Eggs! Who doesn’t love them? They're versatile, nutritious, and a staple in many meals, from breakfast to dinner. But what do you really know about the nutritional value of an egg? In this article, we’ll break down the calories in an egg (boiled or fried) and explain why eggs are a true powerhouse in your diet. Plus, we’ll share some science-backed tips and insights on why they deserve a spot in your kitchen!
How healthy is an egg?
Eggs have been a dietary staple for centuries, and for good reason: they’re packed with nutrients. In the past, eggs got a bad rap for their cholesterol content, with concerns about heart health. Fortunately, that myth has been debunked. Studies show that eggs, when eaten as part of a balanced diet, do not significantly increase the risk of heart disease. In fact, they can be a great addition to a healthy lifestyle.
Nutrients in an egg
Eggs contain a vast array of vitamins, such as vitamin D, K, A, B5, B6, B9, B12, and phosphorus. These vitamins can have positive effects on your energy levels, immunity, metabolism, vision, skin health, and bone strength.
Moreover, eggs can be beneficial for brain function due to their choline content. Choline is a nutrient involved in cognitive function and can aid in the production of neurotransmitters that improve motivation and mental focus. Additionally, choline is essential for proper liver function as it aids in detoxification and prevents fat buildup.
In addition to healthy fats, vitamins, and minerals, eggs also contain antioxidants (lutein, selenium, and zeaxanthin) that can help reduce inflammation. Essentially, eggs turn out to be an overlooked superfood! It's essential to note that all the nutrients are primarily found in the yolk (while the whites provide the protein). So, don't skip the most nutritious part of the egg! :-)

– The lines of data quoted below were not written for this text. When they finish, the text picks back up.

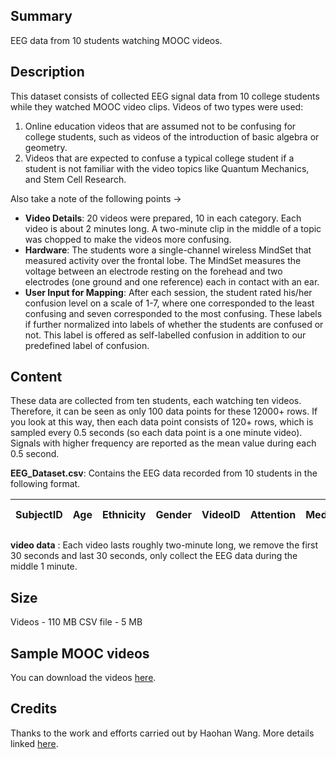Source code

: ## Summary 
EEG data from 10 students watching MOOC videos.

## Description
This dataset consists of collected EEG signal data from 10 college students while they watched MOOC video clips. Videos of two types were used:
1. Online education videos that are assumed not to be confusing for college students, such as videos of the introduction of basic algebra or geometry.
2. Videos that are expected to confuse a typical college student if a student is not familiar with the video topics like Quantum Mechanics, and Stem Cell Research. 

Also take a note of the following points ->
*   **Video Details**: 20 videos were prepared, 10 in each category. Each video is about 2 minutes long. A two-minute clip in the middle of a topic was chopped to make the videos more confusing. 
*   **Hardware**: The students wore a single-channel wireless MindSet that measured activity over the frontal lobe. The MindSet measures the voltage between an electrode resting on the forehead and two electrodes (one ground and one reference) each in contact with an ear. 
*   **User Input for Mapping**: After each session, the student rated his/her confusion level on a scale of 1-7, where one corresponded to the least confusing and seven corresponded to the most confusing. These labels if further normalized into labels of whether the students are confused or not. This label is offered as self-labelled confusion in addition to our predefined label of confusion.

## Content
These data are collected from ten students, each watching ten videos. Therefore, it can be seen as only 100 data points for these 12000+ rows. If you look at this way, then each data point consists of 120+ rows, which is sampled every 0.5 seconds (so each data point is a one minute video). Signals with higher frequency are reported as the mean value during each 0.5 second.

**EEG_Dataset.csv**: Contains the EEG data recorded from 10 students in the following format.

|SubjectID|Age|Ethnicity|Gender|VideoID|Attention|Mediation|Raw|Delta|Theta|Alpha1|Alpha2|Beta1|Beta2|Gamma1|Gamma2|predefinedlabel|user-definedlabeln|
|--|--|--|--|--|--|--|--|--|--|--|--|--|--|--|--|--|--|

**video data**  : Each video lasts roughly two-minute long, we remove the first 30 seconds and last 30 seconds, only collect the EEG data during the middle 1 minute. 

## Size
Videos - 110 MB
CSV file - 5 MB

## Sample MOOC videos
You can download the videos [here](https://drive.google.com/open?id=1vwv1yCsg8h2wgZbuotn5gDD7gD2BkIKh).

## Credits
Thanks to the work and efforts carried out by Haohan Wang. More details linked [here](https://www.kaggle.com/wanghaohan/confused-eeg).
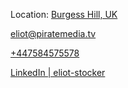Location: [Burgess Hill, UK](https://www.google.com/maps/place/Burgess+Hill/@50.9554807,-0.1317798,14z)

[eliot@piratemedia.tv](mailto:eliot@pirtatemedia.tv)

[+447584575578](tel:+447584575578)

[LinkedIn | eliot-stocker](https://www.linkedin.com/in/eliot-stocker/)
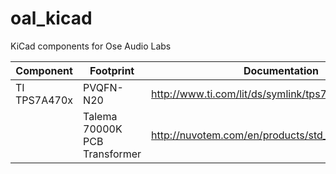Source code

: # oal_kicad
KiCad components for Ose Audio Labs

Component | Footprint | Documentation
--- | --- | ---
TI TPS7A470x | PVQFN-N20 | http://www.ti.com/lit/ds/symlink/tps7a47.pdf
    | Talema 70000K PCB Transformer | http://nuvotem.com/en/products/std_pcb2x115v.shtml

The importance of calories
Calories are essential because they provide the energy your body needs to function. Every food you eat supplies calories, but it’s important to balance the amount of calories you consume with the energy you burn. Too many calories can lead to weight gain, while too few can cause weight loss.
Eggs are a great option because they’re relatively low in calories while being packed with nutrients. This makes them ideal for anyone who wants to manage their calorie intake without sacrificing nutritional value.

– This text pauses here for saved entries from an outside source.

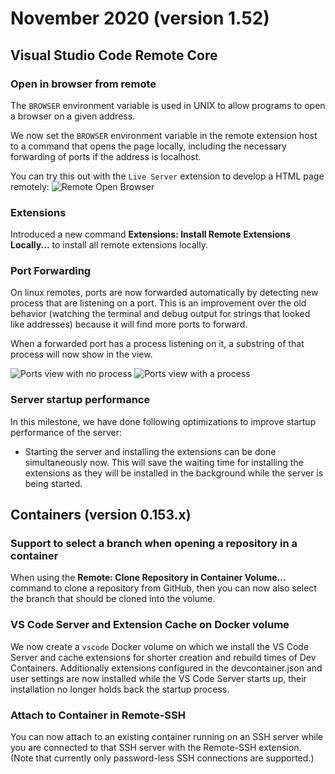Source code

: # November 2020 (version 1.52)

## Visual Studio Code Remote Core

### Open in browser from remote

The `BROWSER` environment variable is used in UNIX to allow programs to open a browser on a given address.

We now set the `BROWSER` environment variable in the remote extension host to a command that opens the page locally, including the necessary forwarding of ports if the address is localhost.

You can try this out with the `Live Server` extension to develop a HTML page remotely:
![Remote Open Browser](images/1_52/remote-open-browser.gif)

### Extensions

Introduced a new command **Extensions: Install Remote Extensions Locally...** to install all remote extensions locally.

### Port Forwarding

On linux remotes, ports are now forwarded automatically by detecting new process that are listening on a port. This is an improvement over the old behavior (watching the terminal and debug output for strings that looked like addresses) because it will find more ports to forward.

When a forwarded port has a process listening on it, a substring of that process will now show in the view.

![Ports view with no process](images\1_52\ports-view-no-process.png)
![Ports view with a process](images\1_52\ports-view-with-process.png)

### Server startup performance

In this milestone, we have done following optimizations to improve startup performance of the server:

- Starting the server and installing the extensions can be done simultaneously now. This will save the waiting time for installing the extensions as they will be installed in the background while the server is being started.

## Containers (version 0.153.x)

### Support to select a branch when opening a repository in a container

When using the **Remote: Clone Repository in Container Volume...** command to clone a repository from GitHub, then you can now also select the branch that should be cloned into the volume.

### VS Code Server and Extension Cache on Docker volume

We now create a `vscode` Docker volume on which we install the VS Code Server and cache extensions for shorter creation and rebuild times of Dev Containers. Additionally extensions configured in the devcontainer.json and user settings are now installed while the VS Code Server starts up, their installation no longer holds back the startup process.

### Attach to Container in Remote-SSH

You can now attach to an existing container running on an SSH server while you are connected to that SSH server with the Remote-SSH extension. (Note that currently only password-less SSH connections are supported.)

How many calories are in a boiled egg?
A boiled egg is one of the simplest and healthiest ways to enjoy an egg. But what about the calorie count? A medium-sized boiled egg contains about 68 to 78 calories, depending on its size. It also delivers around 6.5 grams of protein and 5 grams of fat. So, despite being low in calories, it’s a great source of protein and other vital nutrients.
Satiety and weight loss through eggs
Eggs are one of the best sources of protein because the amino acids they contain are well absorbed by the body. Furthermore, eggs provide a sense of fullness, reducing appetite and assisting with weight loss.
For example, a study showed that individuals who had eggs for breakfast experienced longer-lasting satiety and more stable blood sugar levels throughout the day compared to those who had carbohydrate-based breakfasts. This led to reduced feelings of hunger and helped the egg-eaters lose fat more effectively.
What about the calories in a fried egg?
A fried egg can be just as nutritious as a boiled egg, though the calories are a bit higher depending on how you cook it. On average, a fried egg contains about 90 to 100 calories, especially if you use oil or butter in the pan. But just like a boiled egg, a fried egg is still a fantastic source of protein, vitamins, and minerals.
Whether you like your eggs scrambled, poached, or sunny-side-up, eggs in all forms are a nutritious choice!
Eggs and refined carbohydrates
One more piece of advice to consider for egg consumption: eggs are often combined with refined carbohydrates (toast and jam) or processed meats (sausages or bacon). While it's understandable to enjoy such combinations, be aware that they may not be ideal for health :-) For the best results, you can pair eggs with vegetables, unrefined whole carbohydrates, or unprocessed meats.
Conclusion: nutritional value of boiled and fried eggs
From boiled to scrambled, poached, or sunny-side-up, there are numerous variations possible! You can create a delicious and healthy vegetable omelet, prepare different types of egg pancakes, or serve a tasty egg salad.
The advice is to vary as much as possible! This diversity can help prevent food intolerances and keep your body responsive to the beneficial nutrients it receives. If possible, opt for organic options or eggs from small local farmers, ensuring the hens are well-cared-for and fed. Not only do we care about the animals having a good life, but these eggs also generally contain higher levels of nutrients.
Enjoy your eggs!
Sources:
- Harvard T.H. Chan School of Public Health (2019): Eggs and cholesterol — How many eggs can you safely eat?
- The American Journal of Clinical Nutrition (2014): Dietary cholesterol provided by eggs and plasma lipoproteins in healthy populations
- The Journal of Nutrition (2016): Eggs as a source of protein and their impact on satiety and weight management
- Voedingscentrum (2024): Wat is de voedingswaarde van een ei?